* **WHAT IS BEING ASKED**
Filter the entries beneath this task, copying only the lines that hold the word "Once".

* **DATA PROVIDED**
+-------+
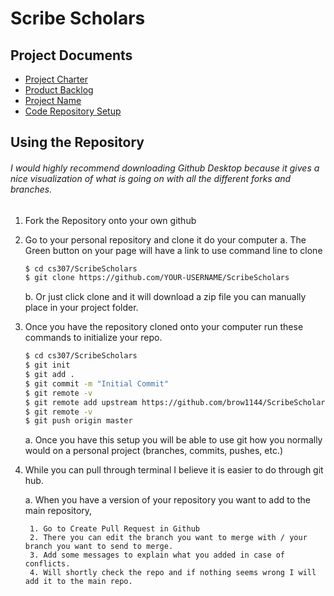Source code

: # Scribe Scholars  

## Project Documents 

* [Project Charter](https://docs.google.com/document/d/1rlNgGtS7QHZ3wr4Sp7D-LHs86oG0ozcbQydpwGDW4HE/edit?usp=sharing "Project Charter")
* [Product Backlog](https://docs.google.com/document/d/1ym-jV3zYGEfxxFjqYO0vz74T2HTIqgt0LOLZ027VM7M/edit?usp=sharing "Project Backlog")
* [Project Name](https://docs.google.com/document/d/1qU51leG5VEBYa4LwjqhnjOvpiPV0-KM6tztAhCRCd6M/edit?usp=sharing "Project Name")
* [Code Repository Setup](https://docs.google.com/document/d/13LSVg4G2cMyUz8bLSyp4DuyX_siBgqqaxNRlFp25WIo/edit?usp=sharing "Code Repository Setup")


## Using the Repository

###### I would highly recommend downloading Github Desktop because it gives a nice visualization of what is going on with all the different forks and branches. 

1. Fork the Repository onto your own github
2. Go to your personal repository and clone it do your computer 
 a. The Green button on your page will have a link to use command line to clone 
    ```bash
    $ cd cs307/ScribeScholars
    $ git clone https://github.com/YOUR-USERNAME/ScribeScholars
    ```
    b. Or just click clone and it will download a zip file you can manually place in your project folder.
3. Once you have the repository cloned onto your computer run these commands to initialize your repo.
   ```bash
   $ cd cs307/ScribeScholars
   $ git init 
   $ git add .
   $ git commit -m "Initial Commit"
   $ git remote -v
   $ git remote add upstream https://github.com/brow1144/ScribeScholars.git
   $ git remote -v
   $ git push origin master
   ```
   a. Once you have this setup you will be able to use git how you normally would on a personal project (branches, commits, pushes, etc.)
4. While you can pull through terminal I believe it is easier to do through git hub.
    
    a. When you have a version of your repository you want to add to the main repository, 
        
        1. Go to Create Pull Request in Github
        2. There you can edit the branch you want to merge with / your branch you want to send to merge.
        3. Add some messages to explain what you added in case of conflicts.
        4. Will shortly check the repo and if nothing seems wrong I will add it to the main repo.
+-------+
* **SOLUTION TO THIS EXERCISE**
3. Once you have the repository cloned onto your computer run these commands to initialize your repo.
   a. Once you have this setup you will be able to use git how you normally would on a personal project (branches, commits, pushes, etc.)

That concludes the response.